╭─ GIVEN RECORDS

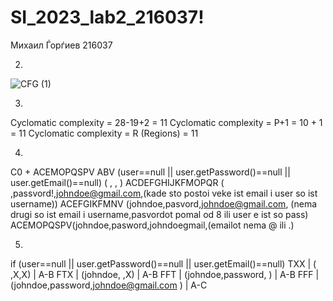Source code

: # SI_2023_lab2_216037!

Михаил Ѓорѓиев 216037

2.
![CFG (1)](https://github.com/mgorgiev/SI_2023_lab2_216037/assets/120776054/5f9099e1-5825-44b6-911d-81aad83516af)

3.
Cyclomatic complexity = 28-19+2 = 11
Cyclomatic complexity = P+1 = 10 + 1 = 11
Cyclomatic complexity = R (Regions) = 11

4.
C0 + ACEMOPQSPV 
ABV (user==null || user.getPassword()==null || user.getEmail()==null) ( , , )
ACDEFGHIJKFMOPQR ( ,passvord!,johndoe@gmail.com,(kade sto postoi veke ist email i user so ist username))
ACEFGIKFMNV (johndoe,pasvord,johndoe@gmail.com, (nema drugi so ist email i username,pasvordot pomal od 8 ili user e ist so pass)
ACEMOPQSPV(johndoe,pasword,johndoegmail,(emailot nema @ ili .)

5.
if (user==null || user.getPassword()==null || user.getEmail()==null)
TXX | ( ,X,X) | A-B
FTX | (johndoe, ,X) | A-B
FFT | (johndoe,password, ) | A-B
FFF | (johndoe,password,johndoe@gmail.com ) | A-C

╰─

(WHAT THE TASK REQUIRES) Write out, word for word, the lines from the start of the data through the one holding "FTX | (johndoe, ,X) | A-B". Omit pictures.

(WRITTEN SOLUTION)
Source code

: # SI_2023_lab2_216037!

Михаил Ѓорѓиев 216037

2.
![CFG (1)](https://github.com/mgorgiev/SI_2023_lab2_216037/assets/120776054/5f9099e1-5825-44b6-911d-81aad83516af)

3.
Cyclomatic complexity = 28-19+2 = 11
Cyclomatic complexity = P+1 = 10 + 1 = 11
Cyclomatic complexity = R (Regions) = 11

4.
C0 + ACEMOPQSPV 
ABV (user==null || user.getPassword()==null || user.getEmail()==null) ( , , )
ACDEFGHIJKFMOPQR ( ,passvord!,johndoe@gmail.com,(kade sto postoi veke ist email i user so ist username))
ACEFGIKFMNV (johndoe,pasvord,johndoe@gmail.com, (nema drugi so ist email i username,pasvordot pomal od 8 ili user e ist so pass)
ACEMOPQSPV(johndoe,pasword,johndoegmail,(emailot nema @ ili .)

5.
if (user==null || user.getPassword()==null || user.getEmail()==null)
TXX | ( ,X,X) | A-B
FTX | (johndoe, ,X) | A-B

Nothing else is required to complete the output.